Today
James Turk spoke with King World News about Germany repatriating their
gold and the impact on the gold market. He also discussed the recent
price action in both gold and silver. Here is what Turk had to say: “By
now most people have heard that a newspaper in Germany has reported
Germany will be repatriating gold held in France and the United States.
If true, an upcoming Bundesbank announcement has the potential to send
shock-waves through the gold community.”
James Turk continues:
“We just have to wait and
see exactly what the Bundesdbank says tomorrow about their plan
regarding gold repatriation. The key here is that although the
newspaper in Germany is considered credible, the reality is that we need
to see an official statement from the Bundesbank.
The question here has
always been, how much gold has the United States leased out? In other
words, how much gold has already left the vaults and been sold into the
market?
“I will have more to say as soon as an
official announcement hits the wire.

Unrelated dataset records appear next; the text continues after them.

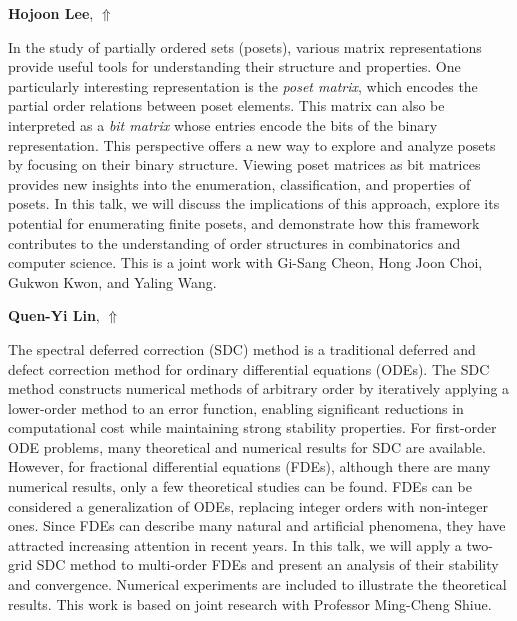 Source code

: \documentclass[ILAS2025-program.tex]{subfiles}
\begin{document}
\hypertarget{down0395}{}\begin{ilasabstract}
    
\textbf{Hojoon Lee},  \hfill \hyperlink{up0395}{$\Uparrow$}
    
    
\mtskip
    In the study of partially ordered sets (posets), various matrix representations provide useful tools for understanding their structure and properties. One particularly interesting representation is the {\it poset matrix}, which encodes the partial order relations between poset elements. This matrix can also be interpreted as a {\it bit matrix} whose entries encode the bits of the binary representation. This perspective offers a new way to explore and analyze posets by focusing on their binary structure. Viewing poset matrices as bit matrices provides new insights into the enumeration, classification, and properties of posets. In this talk, we will discuss the implications of this approach, explore its potential for enumerating finite posets, and demonstrate how this framework contributes to the understanding of order structures in combinatorics and computer science.
This is a joint work with Gi-Sang Cheon, Hong Joon Choi, Gukwon Kwon, and Yaling Wang.

\end{ilasabstract}
    

\hypertarget{down0412}{}\begin{ilasabstract}
    
\textbf{Quen-Yi Lin},  \hfill \hyperlink{up0412}{$\Uparrow$}
    
    
\mtskip
    The spectral deferred correction (SDC) method is a traditional deferred and defect correction method for ordinary differential equations (ODEs).
The SDC method constructs numerical methods of arbitrary order by iteratively applying a lower-order method to an error function,
enabling significant reductions in computational cost while maintaining strong stability properties.
For first-order ODE problems, many theoretical and numerical results for SDC are available.
However, for fractional differential equations (FDEs), although there are many numerical results, only a few theoretical studies can be found.
FDEs can be considered a generalization of ODEs, replacing integer orders with non-integer ones.
Since FDEs can describe many natural and artificial phenomena, they have attracted increasing attention in recent years.
In this talk, we will apply a two-grid SDC method to multi-order FDEs and present an analysis of their stability and convergence.
Numerical experiments are included to illustrate the theoretical results.
This work is based on joint research with Professor Ming-Cheng Shiue.

\end{ilasabstract}
    
\end{document}
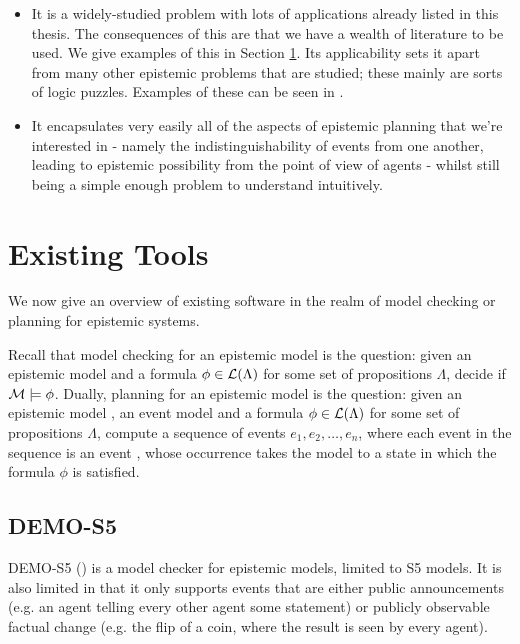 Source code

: \documentclass[10pt, a4paper]{report}
\begin{document}
\begin{itemize}
\item It is a widely-studied problem with lots of applications already listed in
  this thesis. The consequences of this are that we have a wealth of literature
  to be used. We give examples of this in Section \ref{sec:ExistingTools}. Its
  applicability sets it apart from many other epistemic problems that are
  studied; these mainly are sorts of logic puzzles. Examples of these can be
  seen in \cite{DEMO-S5}.
\item It encapsulates very easily all of the aspects of epistemic planning that
  we're interested in - namely the indistinguishability of events from one
  another, leading to epistemic possibility from the point of view of agents -
  whilst still being a simple enough problem to understand intuitively.  
\end{itemize}

\section{Existing Tools}
\label{sec:ExistingTools}

We now give an overview of existing software in the realm of model checking or
planning for epistemic systems.

Recall that model checking for an epistemic model is the question: given an
epistemic model  and a formula $\phi \in \mathcal{L}(\Lambda)$ for some set of
propositions $\Lambda$, decide if $\mathcal{M} \models \phi$. Dually, planning for an
epistemic model is the question: given an epistemic model , an event
model  and a formula $\phi \in \mathcal{L}(\Lambda)$ for some set of
propositions $\Lambda$, compute a sequence of events $e_1, e_2, \ldots, e_n$,
where each event in the sequence is an event , whose occurrence takes the
model  to a state in which the formula $\phi$ is satisfied. 

\subsection{DEMO-S5}

DEMO-S5 (\cite{DEMO-S5}) is a model checker for epistemic models, limited to
\textsf{S5} models. It is also limited in that it only supports events that are either
public announcements (e.g. an agent telling every other agent some statement) or
publicly observable factual change (e.g. the flip of a coin, where the result is
seen by every agent).
\end{document}
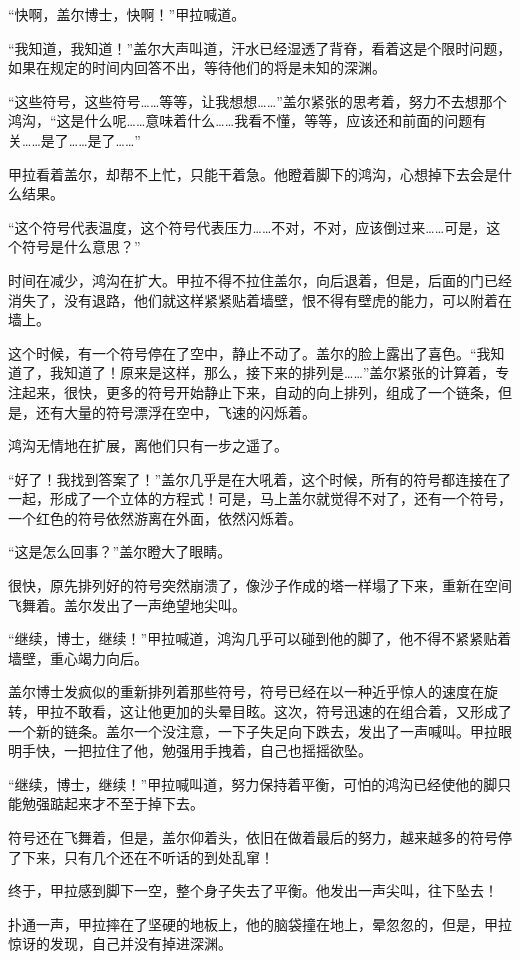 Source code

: “快啊，盖尔博士，快啊！”甲拉喊道。 

“我知道，我知道！”盖尔大声叫道，汗水已经湿透了背脊，看着这是个限时问题，如果在规定的时间内回答不出，等待他们的将是未知的深渊。 

“这些符号，这些符号……等等，让我想想……”盖尔紧张的思考着，努力不去想那个鸿沟，“这是什么呢……意味着什么……我看不懂，等等，应该还和前面的问题有关……是了……是了……” 

甲拉看着盖尔，却帮不上忙，只能干着急。他瞪着脚下的鸿沟，心想掉下去会是什么结果。 

“这个符号代表温度，这个符号代表压力……不对，不对，应该倒过来……可是，这个符号是什么意思？” 

时间在减少，鸿沟在扩大。甲拉不得不拉住盖尔，向后退着，但是，后面的门已经消失了，没有退路，他们就这样紧紧贴着墙壁，恨不得有壁虎的能力，可以附着在墙上。 

这个时候，有一个符号停在了空中，静止不动了。盖尔的脸上露出了喜色。“我知道了，我知道了！原来是这样，那么，接下来的排列是……”盖尔紧张的计算着，专注起来，很快，更多的符号开始静止下来，自动的向上排列，组成了一个链条，但是，还有大量的符号漂浮在空中，飞速的闪烁着。 

鸿沟无情地在扩展，离他们只有一步之遥了。 

“好了！我找到答案了！”盖尔几乎是在大吼着，这个时候，所有的符号都连接在了一起，形成了一个立体的方程式！可是，马上盖尔就觉得不对了，还有一个符号，一个红色的符号依然游离在外面，依然闪烁着。 

“这是怎么回事？”盖尔瞪大了眼睛。 

很快，原先排列好的符号突然崩溃了，像沙子作成的塔一样塌了下来，重新在空间飞舞着。盖尔发出了一声绝望地尖叫。 

“继续，博士，继续！”甲拉喊道，鸿沟几乎可以碰到他的脚了，他不得不紧紧贴着墙壁，重心竭力向后。 

盖尔博士发疯似的重新排列着那些符号，符号已经在以一种近乎惊人的速度在旋转，甲拉不敢看，这让他更加的头晕目眩。这次，符号迅速的在组合着，又形成了一个新的链条。盖尔一个没注意，一下子失足向下跌去，发出了一声喊叫。甲拉眼明手快，一把拉住了他，勉强用手拽着，自己也摇摇欲坠。 

“继续，博士，继续！”甲拉喊叫道，努力保持着平衡，可怕的鸿沟已经使他的脚只能勉强踮起来才不至于掉下去。 

符号还在飞舞着，但是，盖尔仰着头，依旧在做着最后的努力，越来越多的符号停了下来，只有几个还在不听话的到处乱窜！ 

终于，甲拉感到脚下一空，整个身子失去了平衡。他发出一声尖叫，往下坠去！ 

扑通一声，甲拉摔在了坚硬的地板上，他的脑袋撞在地上，晕忽忽的，但是，甲拉惊讶的发现，自己并没有掉进深渊。 

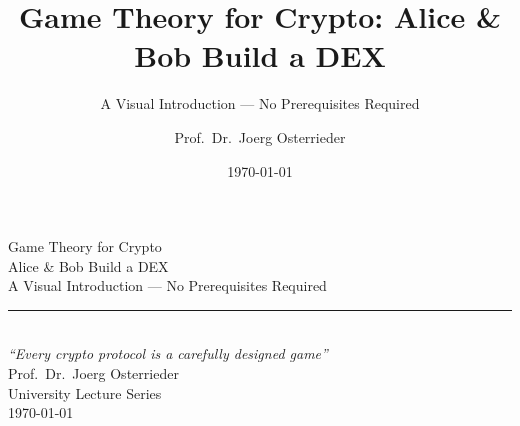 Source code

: \documentclass[8pt,aspectratio=169]{beamer}
\title{Game Theory for Crypto: Alice \& Bob Build a DEX}
\subtitle{A Visual Introduction --- No Prerequisites Required}
\author{Prof.~Dr.~Joerg Osterrieder}
\institute{University Lecture Series}
\date{\today}
\begin{document}
\begin{frame}[plain]
\vspace{2cm}
\begin{center}
{\Huge\color{mlpurple} Game Theory for Crypto}\\[0.4cm]
{\Large\color{mlblue} Alice \& Bob Build a DEX}\\[0.3cm]
{\normalsize A Visual Introduction --- No Prerequisites Required}\\[0.3cm]
\textcolor{mlgray}{\rule{6cm}{0.4pt}}\\[0.3cm]
{\small\itshape ``Every crypto protocol is a carefully designed game''}\\[1.5cm]
{\normalsize Prof.~Dr.~Joerg Osterrieder}\\[0.2cm]
{\small University Lecture Series}\\[0.2cm]
{\small \today}
\end{center}
\end{frame}
\end{document}
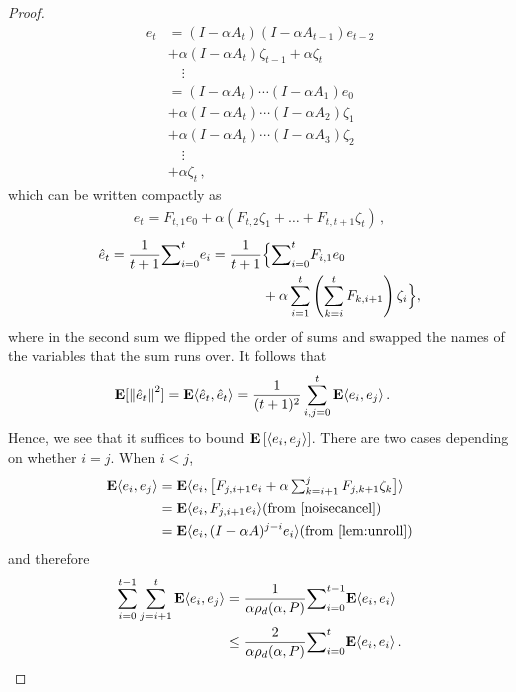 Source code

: \begin{proof}

\begin{align*}
e_t
& = (I-\alpha A_t) (I-\alpha A_{t-1}) e_{t-2}\\ &+ \alpha (I-\alpha A_t) \zeta_{t-1} +\alpha \zeta_t \\
& \quad \vdots\\
& = (I-\alpha A_t) \cdots (I-\alpha A_1) e_0\\ &+ \alpha (I-\alpha A_t) \cdots (I-\alpha A_2) \zeta_1 \\
& + \alpha (I-\alpha A_t) \cdots (I-\alpha A_3) \zeta_2\\
&  \quad \vdots \\
&+ \alpha \zeta_t\,,
\end{align*}
which can be written compactly as
\begin{align}
\label{eq:etft}
e_t = F_{t,1} e_0 + \alpha (F_{t,2} \zeta_1 + \dots + F_{t,t+1} \zeta_t )\,,
\end{align}
\begin{align*}
\hat{e}_t=\frac{1}{t+1}{\sum}_{i=0}^{t}e_i
=\frac{1}{t+1}&\Big\{{\sum}_{i=0}^{t} F_{i,1} e_0 \\
&+ \alpha \sum_{i=1}^{t} \left(\sum_{k=i}^{t} F_{k,i+1} \right)\zeta_i \Big\} ,
\end{align*}
where in the second sum we flipped the order of sums and swapped the names of the variables that the sum runs over.
It follows that 
\begin{align*}
\mathbf{E}[\left\| \hat{e}_t\right\|^2]&=\mathbf{E}\langle\hat{e}_t,\hat{e}_t\rangle
=\frac{1}{(t+1)^2} \sum_{i,j=0}^t \mathbf{E}\langle e_i,e_j\rangle\,.
\end{align*}
Hence, we see that it suffices to bound $\mathbf{E}\left[\langle e_i,  e_j \rangle\right]$.
There are two cases depending on whether $i=j$. When $i< j$,
\begin{align*}
\E\ip{e_i,e_j}
&=\E \ip{e_i,\big[F_{j,i+1} e_i+\alpha\textstyle\sum_{k=i+1}^j F_{j,k+1}\zeta_{k}\big]}\\
&=\E\ip{e_i,F_{j,i+1} e_i}  \text{(from \Cref{noisecancel})}\\
&=\E\ip{e_i, (I-\alpha A)^{j-i} e_i} \text{(from \Cref{lem:unroll})}
\end{align*}
and therefore
\begin{align*}
\label{inter}
\sum_{i=0}^{t-1}\sum_{j=i+1}^t \mathbf{E}\langle e_i,e_j\rangle
&=\frac1{\alpha\rho_d(\alpha,P)} {\sum}_{i=0}^{t-1}\mathbf{E}\langle e_i,e_i\rangle\\
&\leq \frac2{\alpha\rho_d(\alpha,P)}{\sum}_{i=0}^{t}\mathbf{E}\langle e_i,e_i\rangle\,.
\end{align*}

\end{proof}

In the meantime, it is a very
important indicator of market strength to see gold again moving above
over-head resistance in the $1670s, with silver at the same time trying
to confirm its breakout through its resistance level at $31.
It was only seven days ago,
Eric, that gold was pummeled all the way down to $1625, while silver
was smashed to $29.25. So both precious metals recovered from that
one-day downdraft very quickly. We now know it was a head-fake, which
provides us with a clear example of how the central planners work.
They use the paper market
to gun for stops at critical levels. These were critical levels because
the prices were just below the December low in both gold and silver.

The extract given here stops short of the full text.